The Daily Mail in the UK and others are pointing out similarities between an Argentinian movie released in Britain this week (but in Germany last year) and the Germanwings plane crash.
Argentinian film Wild Tales features a mass killer who locks himself in the cockpit of a passenger jet and crashes it in to the ground to murder everyone on board.
In terrifying scenes the fictional passengers panic and one tries to smash his way through a door to get to the controls in chillingly similar circumstances to the ill-fated Germanwings Airbus A320 flight.
The fictional killer invites his enemies on to the flight, including a lover who jilted him and a colleague who was hard on him at work, so he can kill them.
There are some elements here that are of course different. In the film, the pilot has invited enemies on board and that included his ex-girlfriend. The plane is crashed into her parent's home. We do however know that Andreas Lubitz is believed to have had a recently broken relationship. The
Guardian quotes a German newspaper:
Citing police sources, Bild said the investigation was examining whether Lubitz had been suffering from a “personal life crisis”. He is said to have had relationship problems with his girlfriend and to have suffered emotional problems.
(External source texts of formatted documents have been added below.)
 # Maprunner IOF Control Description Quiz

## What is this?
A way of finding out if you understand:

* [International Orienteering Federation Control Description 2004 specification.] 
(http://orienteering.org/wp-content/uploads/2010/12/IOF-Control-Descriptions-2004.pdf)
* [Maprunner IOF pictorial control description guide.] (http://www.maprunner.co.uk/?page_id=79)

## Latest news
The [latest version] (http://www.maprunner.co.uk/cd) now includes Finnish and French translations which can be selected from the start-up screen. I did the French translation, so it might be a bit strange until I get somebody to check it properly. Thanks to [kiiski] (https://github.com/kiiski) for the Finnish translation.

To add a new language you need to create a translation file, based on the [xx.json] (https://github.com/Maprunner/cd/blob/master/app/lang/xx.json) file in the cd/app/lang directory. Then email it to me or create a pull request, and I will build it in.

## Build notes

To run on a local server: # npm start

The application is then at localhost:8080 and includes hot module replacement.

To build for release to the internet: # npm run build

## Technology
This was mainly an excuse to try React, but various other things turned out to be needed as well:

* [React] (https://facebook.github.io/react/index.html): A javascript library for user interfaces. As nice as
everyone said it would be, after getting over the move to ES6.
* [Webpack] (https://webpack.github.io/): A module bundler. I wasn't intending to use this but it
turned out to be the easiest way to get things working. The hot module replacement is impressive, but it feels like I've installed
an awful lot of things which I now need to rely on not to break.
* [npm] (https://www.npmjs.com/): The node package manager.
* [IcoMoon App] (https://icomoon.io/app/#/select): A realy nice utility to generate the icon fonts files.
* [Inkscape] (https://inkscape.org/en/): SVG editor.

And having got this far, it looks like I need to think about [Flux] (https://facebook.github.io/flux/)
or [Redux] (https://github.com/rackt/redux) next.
The local Westerwälder newspaper said Lubitz and his girlfriend had been together for seven years and lived in a flat in Düsseldorf.
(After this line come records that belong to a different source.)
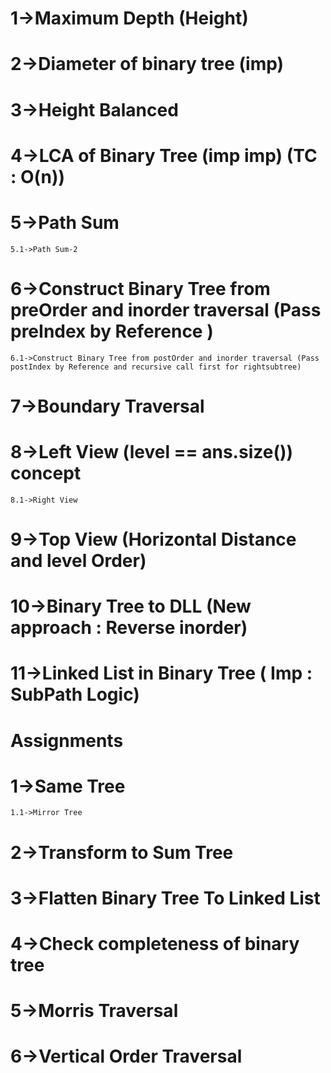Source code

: # 1->Maximum Depth (Height)
# 2->Diameter of binary tree (imp)
# 3->Height Balanced 
# 4->LCA of Binary Tree (imp imp) (TC : O(n))
# 5->Path Sum
    5.1->Path Sum-2
# 6->Construct Binary Tree from preOrder and inorder traversal (Pass preIndex by Reference )
    6.1->Construct Binary Tree from postOrder and inorder traversal (Pass postIndex by Reference and recursive call first for rightsubtree)
# 7->Boundary Traversal
# 8->Left View (level == ans.size()) concept
    8.1->Right View
# 9->Top View (Horizontal Distance and level Order)

# 10->Binary Tree to DLL (New approach : Reverse inorder)

# 11->Linked List in Binary Tree ( Imp : SubPath Logic)


# Assignments

# 1->Same Tree
    1.1->Mirror Tree
# 2->Transform to Sum Tree
# 3->Flatten Binary Tree To Linked List
# 4->Check completeness of binary tree
# 5->Morris Traversal
# 6->Vertical Order Traversal

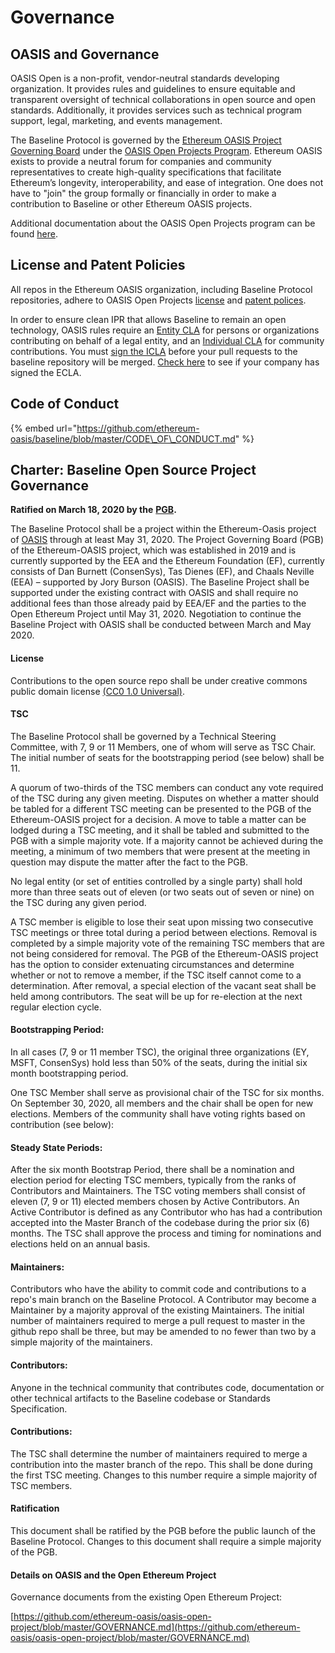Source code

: # Governance

## OASIS and Governance

OASIS Open is a non-profit, vendor-neutral standards developing organization. It provides rules and guidelines to ensure equitable and transparent oversight of technical collaborations in open source and open standards.  Additionally, it provides services such as technical program support, legal, marketing, and events management.

The Baseline Protocol is governed by the [Ethereum OASIS Project Governing Board](https://www.baseline-protocol.org/about/) under the [OASIS Open Projects Program](http://oasis-open-projects.org/).  Ethereum OASIS exists to provide a neutral forum for companies and community representatives to create high-quality specifications that facilitate Ethereum’s longevity, interoperability, and ease of integration.  One does not have to "join" the group formally or financially  in order to make a contribution to Baseline or other Ethereum OASIS projects.  

Additional documentation about the OASIS Open Projects program can be found [here](https://github.com/oasis-open-projects/documentation).  

## License and Patent Policies

All repos in the Ethereum OASIS organization, including Baseline Protocol repositories, adhere to OASIS Open Projects [license](https://github.com/oasis-open-projects/documentation/blob/master/policy/licenses.md) and [patent polices](https://github.com/oasis-open-projects/documentation/blob/master/policy/call-for-patent-disclosure.md). 

In order to ensure clean IPR that allows Baseline to remain an open technology, OASIS rules require an [Entity CLA](https://www.oasis-open.org/resources/projects/cla/projects-entity-cla) for persons or organizations contributing on behalf of a legal entity, and an [Individual CLA](http://cla-assistant.io/ethereum-oasis/baseline) for community contributions. You must [sign the ICLA](http://cla-assistant.io/ethereum-oasis/baseline) before your pull requests to the baseline repository will be merged. [Check here](https://www.oasis-open.org/resources/projects/cla/projects-view-entity-cla) to see if your company has signed the ECLA. 

## Code of Conduct

{% embed url="https://github.com/ethereum-oasis/baseline/blob/master/CODE\_OF\_CONDUCT.md" %}



## **Charter: Baseline Open Source Project Governance**

**Ratified on March 18, 2020 by the** [**PGB**](community-members.md#your-project-governance-board)**.**

The Baseline Protocol shall be a project within the Ethereum-Oasis project of [OASIS](https://www.oasis-open.org/) through at least May 31, 2020. The Project Governing Board \(PGB\) of the Ethereum-OASIS project, which was established in 2019 and is currently supported by the EEA and the Ethereum Foundation \(EF\), currently consists of  Dan Burnett \(ConsenSys\), Tas Dienes \(EF\), and Chaals Neville \(EEA\) – supported by Jory Burson \(OASIS\). The Baseline Project shall be supported under the existing contract with OASIS and shall require no additional fees than those already paid by EEA/EF and the parties to the Open Ethereum Project until May 31, 2020. Negotiation to continue the Baseline Project with OASIS shall be conducted between March and May 2020. 

#### License

Contributions to the open source repo shall be under creative commons public domain license [\(CC0 1.0 Universal\)](https://creativecommons.org/publicdomain/zero/1.0/).

#### TSC

The Baseline Protocol shall be governed by a Technical Steering Committee, with 7, 9 or 11 Members, one of whom will serve as TSC Chair. The initial number of seats for the bootstrapping period \(see below\) shall be 11. 

A quorum of two-thirds of the TSC members can conduct any vote required of the TSC during any given meeting. Disputes on whether a matter should be tabled for a different TSC meeting can be presented to the PGB of the Ethereum-OASIS project for a decision. A move to table a matter can be lodged during a TSC meeting, and it shall be tabled and submitted to the PGB with a simple majority vote. If a majority cannot be achieved during the meeting, a minimum of two members that were present at the meeting in question may dispute the matter after the fact to the PGB.

No legal entity \(or set of entities controlled by a single party\) shall hold more than three seats out of eleven \(or two seats out of seven or nine\) on the TSC during any given period. 

A TSC member is eligible to lose their seat upon missing two consecutive TSC meetings or three total during a period between elections. Removal is completed by a simple majority vote of the remaining TSC members that are not being considered for removal. The PGB of the Ethereum-OASIS project has the option to consider extenuating circumstances and determine whether or not to remove a member, if the TSC itself cannot come to a determination. After removal, a special election of the vacant seat shall be held among contributors. The seat will be up for re-election at the next regular election cycle.

#### Bootstrapping Period:  

In all cases \(7, 9 or 11 member TSC\), the original three organizations \(EY, MSFT, ConsenSys\) hold less than 50% of the seats, during the initial six month bootstrapping period.

One TSC Member shall serve as provisional chair of the TSC for six months. On September 30, 2020, all members and the chair shall be open for new elections. Members of the community shall have voting rights based on contribution \(see below\):  


#### Steady State Periods: 

After the six month Bootstrap Period, there shall be a nomination and election period for electing TSC members, typically from the ranks of Contributors and Maintainers. The TSC voting members shall consist of eleven \(7, 9 or 11\) elected members chosen by Active Contributors. An Active Contributor is defined as any Contributor who has had a contribution accepted into the Master Branch of the codebase during the prior six \(6\) months. The TSC shall approve the process and timing for nominations and elections held on an annual basis.

#### Maintainers: 

Contributors who have the ability to commit code and contributions to a repo's main branch on the Baseline Protocol. A Contributor may become a Maintainer by a majority approval of the existing Maintainers. The initial number of maintainers required to merge a pull request to master in the github repo shall be three, but may be amended to no fewer than two by a simple majority of the maintainers.

#### Contributors: 

Anyone in the technical community that contributes code, documentation or other technical artifacts to the Baseline codebase or Standards Specification.

#### Contributions: 

The TSC shall determine the number of maintainers required to merge a contribution into the master branch of the repo. This shall be done during the first TSC meeting. Changes to this number require a simple majority of TSC members.  

#### Ratification

This document shall be ratified by the PGB before the public launch of the Baseline Protocol. Changes to this document shall require a simple majority of the PGB.

#### Details on OASIS and the Open Ethereum Project

Governance documents from the existing Open Ethereum Project:  

[https://github.com/ethereum-oasis/oasis-open-project/blob/master/GOVERNANCE.md](https://github.com/ethereum-oasis/oasis-open-project/blob/master/GOVERNANCE.md)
Although not his girlfiend's house,
Lubitz knew the area of the crash well and had flying lessons in the area:
A German co-pilot who deliberately flew a passenger airliner into a French mountainside killing 150 people was "obsessed" by the Alps and was well acquainted with the area of the crash, according to people who knew him.
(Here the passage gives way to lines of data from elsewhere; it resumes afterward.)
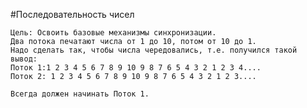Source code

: #Последовательность чисел
    
    Цель: Освоить базовые механизмы синхронизации.
    Два потока печатают числа от 1 до 10, потом от 10 до 1.
    Надо сделать так, чтобы числа чередовались, т.е. получился такой вывод:
    Поток 1:1 2 3 4 5 6 7 8 9 10 9 8 7 6 5 4 3 2 1 2 3 4....
    Поток 2: 1 2 3 4 5 6 7 8 9 10 9 8 7 6 5 4 3 2 1 2 3....
 
    Всегда должен начинать Поток 1.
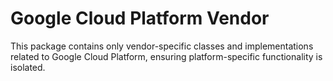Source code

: # Google Cloud Platform Vendor

This package contains only vendor-specific classes and implementations related to Google Cloud Platform, ensuring platform-specific functionality is isolated.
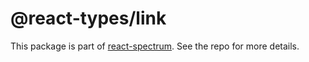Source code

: # @react-types/link

This package is part of [react-spectrum](https://github.com/adobe/react-spectrum). See the repo for more details.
Andreas Lubitz, a gliding enthusiast from the village of Montabaur, north of Frankfurt, took part in at least one class organised by his local flying club in the French Alps' province where he brought down Germanwings Flight 4U9525 earlier this week.
Of course until investigations into Lubitz are complete we will not know for sure if he had seen the film but some of the similarities are compelling. It also brings motives of the distribution company, Sony, in not withholding the release of the movie in the USA and Britain until after the matter has been cleared up. Certainly there are elements of bad taste in the decision not to do so.